Jesus Christ says, "By their fruits shall ye know them." "Not every one that saith unto me, Lord, Lord, shall enter into the kingdom of heaven, but he who doeth the will of my Father which is in heaven." "Ye are: my friends, if ye do whatsoever I command you." "He that heareth and doeth these my sayings," i. e. the precepts of the Sermon on the Mount, "I will liken him to a man who built his house upon a rock." It would be easy to multiply similar passages. The whole Scriptures teach us, that he and he only is a Christian, whose life is governed by the precepts of the Gospel, and that by this standard alone, the profession of this religion should be tried.

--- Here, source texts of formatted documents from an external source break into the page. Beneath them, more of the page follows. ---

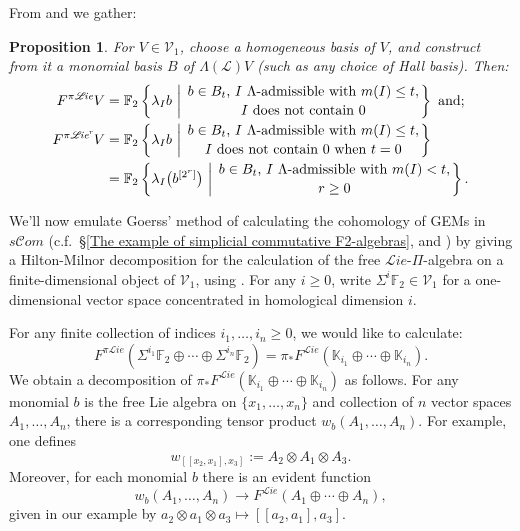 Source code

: \documentclass[11pt]{amsart} \renewcommand{\baselinestretch}{1.4}
\theoremstyle{plain}
\newtheorem{prop}[thm]{Proposition}
\theoremstyle{definition}
\renewcommand{\to}{\longrightarrow}
\newcommand{\scrL}{\mathscr{L}}
\newcommand{\scrC}{\mathscr{C}}
\newcommand{\calV}{\mathcal{V}}
\newcommand{\citeBOX}[2][]{\cite[\mbox{#1}]{#2}}
\newcommand{\LieOperad}{{\scrL}}
\newcommand{\restnRepeated}[2]{#1^{[2^{#2}]}}
\newcommand{\vect}[2]{\calV^{#1}_{#2}}
\newcommand{\PA}[1]{\pi#1}
\newcommand{\minDimDelta}{m}
\newcommand{\F}{\mathbb{F}}
\newcommand{\algs}{{\scrC\!\textit{om}}}
\newcommand{\liealgs}{{\scrL\!\textit{ie}}}
\newcommand{\restliealgs}{{\scrL\!\textit{ie}^\textit{r}}}
\newcommand{\Ftwo}{\F_2}
\renewcommand{\mapsto}{\longmapsto}
\begin{document}
\begin{Constructing homotopy operations}
From  \cite[Theorem 8.8 and proof]{CurtisSimplicialHtpy.pdf} and \cite{6Author.pdf} we gather:
\begin{prop}
\label{Lie homotopy operations}
For $V\in\vect{}{1}$,   choose a homogeneous basis of $V$, and construct from it a monomial  basis $B$ of $\Lambda(\LieOperad)V$ (such as any choice of Hall basis). Then:
\begin{align*}
F^{\PA{\liealgs}}V&=\Ftwo \left\{\lambda_Ib\ \middle|\ \genfrac{}{}{0pt}{}{b\in B_t\textup{, $I$ $\Lambda$-admissible with }\minDimDelta(I)\leq t,}{\textup{$I$ does not contain 0}}\right\}\textup{ and;}
\\
F^{\PA{\restliealgs}}V&=\Ftwo \left\{\lambda_Ib\ \middle|\ \genfrac{}{}{0pt}{}{b\in B_t\textup{, $I$ $\Lambda$-admissible with }\minDimDelta(I)\leq t,}{\textup{$I$ does not contain 0 when $t=0$}}\right\}
\\
&=\Ftwo \left\{\lambda_I\bigl(\restnRepeated{b}{r}\bigr)\ \middle|\ \genfrac{}{}{0pt}{}{b\in B_t\textup{, $I$ $\Lambda$-admissible with }\minDimDelta(I)< t,}{\textup{$r\geq0$}}\right\}.
\end{align*}
\end{prop}
We'll now emulate  Goerss' method of calculating the cohomology of GEMs in $s\algs$ (c.f.\ \S\ref{The example of simplicial commutative F2-algebras}, \cite{GoerssHiltonMilnor.pdf} and \citeBOX[\S11]{MR1089001}) by giving a Hilton-Milnor decomposition for the calculation of the free $\liealgs$-$\Pi$-algebra on a finite-dimensional object of $\vect{}{1}$, using \cite[Proposition 3.1]{Schles-SimpLieRing.pdf}. For any $i\geq0$, write $\Sigma^i\Ftwo \in\vect{}{1}$ for a one-dimensional vector space concentrated in homological dimension $i$.

For any finite collection of indices $i_1,\ldots,i_n\geq 0$, we would like to calculate:
\[F^{\PA{\liealgs}}(\Sigma^{i_1}\Ftwo\oplus\cdots \oplus\Sigma^{i_n}\Ftwo)=\pi_*F^\liealgs(\mathbb{K}_{i_1}\oplus\cdots \oplus \mathbb{K}_{i_n}).\]
We obtain a decomposition of $\pi_*F^\liealgs(\mathbb{K}_{i_1}\oplus\cdots \oplus \mathbb{K}_{i_n})$ as follows. For any monomial $b$ is the free Lie algebra on $\{x_1,\ldots,x_n\}$ and collection of $n$ vector spaces $A_{1},\ldots,A_n$, there is a corresponding tensor product $w_b(A_{1},\ldots,A_n)$. For example, one defines
\[w_{[[x_2,x_1],x_3]}:=A_2\otimes A_1\otimes A_3.\]
Moreover, for each monomial $b$ there is an evident function \[w_b(A_1,\ldots,A_n)\to F^\liealgs(A_1\oplus\cdots\oplus A_n),\]
given in our example by $a_2\otimes a_1\otimes a_3\mapsto [[a_2,a_1],a_3]$.


\end{Constructing homotopy operations}
\end{document}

We do not deny, that our brethren have a right to form a judgment as to our Christian character. But we insist that we have a right to be judged by the fairest, the most approved, and the most settled rules, by which character can be tried; and when these are overlooked, and the most uncertain standard is applied, we are injured; and an assault on character, which rests on this ground, deserves no better name than defamation and persecution.
I know that this suggestion of persecution, will be indignantly repelled by those who deal most largely in denunciation. But persecution is a wrong or injury inflicted for opinions; and surely assaults on character fall under this definition. Some persons seem to think, that persecution consists in pursuing error with fire and sword; and that therefore it has ceased to exist, except in distempered imaginations, because no class of Christians among us is armed with these terrible weapons. But no. The form is changed, but the spirit lives. Persecution has given up its halter and fagot, but it breathes venom from its lips, and secretly blasts what it cannot openly destroy.
For example, a Liberal minister, however circumspect in his walk, irreproachable in all his relations, no sooner avows his honest convictions on some of the most difficult subjects, than his name begins to be a by-word. A thousand suspicions are infused into his hearers; and it is insinuated, that he is a minister of Satan, in "the guise of an angel of light." At a little distance from his home, calumny assumes a bolder tone. He is pronounced an infidel, and it is gravely asked, whether he believes in a God. At a greater distance, his morals are assailed. He is a man of the world, "leading souls to hell," to gratify the most selfish passions. But notwithstanding all this, he must not say a word about persecution, for reports like these rack no limbs; they do not even injure a hair of his head; and how then is he persecuted?
Now for myself, I am as willing that my adversary-should take my purse or my life, as that he should rob me of my reputation, rob me of the affection of my friends, and of my means of doing good. "He who takes from me my good name," takes the best possession of which human power can deprive me. It is true, that a Christian's reputation is comparatively a light object; and so is his property, so is his life; all are light things to him, whose hope is full of immortality. But, of all worldly blessings, an honest reputation is to many of us the most precious; and he who robs us of it, is the most injurious of mankind, and among the worst of persecutors.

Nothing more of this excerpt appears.